Il 25 aprile scorso, mentre una
stucchevole retorica celebrava in Italia i partigiani (?), un tremendo
terremoto ha scosso e fatto crollare “il tetto del mondo”, in particolare il
Nepal.
In poco più di un minuto si sono
avute migliaia di vittime; la tragica conta è giunta a 4.000, ma il numero è
destinato purtroppo a salire. Sono state distrutte città e luoghi mitici,
patrimonio dell’umanità, come Kathmandu e Pokhara.
In luoghi che nell’immaginario
collettivo sono il simbolo stesso della pace e della serenità dello spirito, si
è scatenato un vero e proprio inferno. Dall’Everest si è staccata una valanga
che ha seppellito decine di alpinisti e ha fatto centinaia di feriti.
Nel disastro totale sono morti anche
4 italiani, e 40 risultano ancora dispersi.
La situazione si aggrava di
giorno in giorno, per la mancanza di qualsiasi genere di necessità, compresa (sembra incredibile)
anche l’acqua. Un milione di bambini sono a rischio di morte per malattie e denutrizione.
Un ennesimo trionfo della morte,
in questa nostra epoca che sembra diventata davvero, per dirla con Neruda, “l’età
della cenere” e pare di udire “le ruote dell’Apocalisse”.

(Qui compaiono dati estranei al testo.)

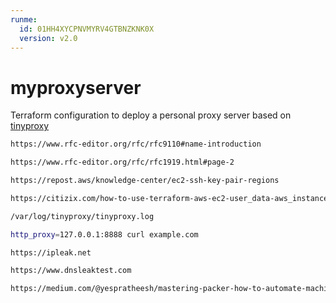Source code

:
 ```yaml
---
runme:
  id: 01HH4XYCPNVMYRV4GTBNZKNK0X
  version: v2.0
---
```


# myproxyserver

Terraform configuration to deploy a personal proxy server based on [tinyproxy](http://tinyproxy.github.io)

```sh {"id":"01HHYQ5EWHQ8YM4CCJ9CD61S31"}
https://www.rfc-editor.org/rfc/rfc9110#name-introduction

https://www.rfc-editor.org/rfc/rfc1919.html#page-2

https://repost.aws/knowledge-center/ec2-ssh-key-pair-regions

https://citizix.com/how-to-use-terraform-aws-ec2-user_data-aws_instance/#using-shell-script-in-terraform-user_data

/var/log/tinyproxy/tinyproxy.log

http_proxy=127.0.0.1:8888 curl example.com

https://ipleak.net

https://www.dnsleaktest.com

https://medium.com/@yespratheesh/mastering-packer-how-to-automate-machine-image-creation-and-improve-infrastructure-management-7724d40bf879


```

La vita e la morte, nel loro ennesimo
scontro.
Voglio postare Der Erlkönig, una
drammatica romanza di Goethe con la musica sublime di Schubert (1815). È la storia di un fanciullo che il padre cerca di strappare inutilmente alla morte, rappresentata dalla voce del re degli Elfi.
Un appello perché in Nepal invece la
morte non vinca, ma prevalga la forza del bene, espressa nell’aiuto ai
sopravvissuti, specialmente ai più piccoli.
E un omaggio alle vittime con una
musica di altissimo valore, degna del “tetto del mondo”.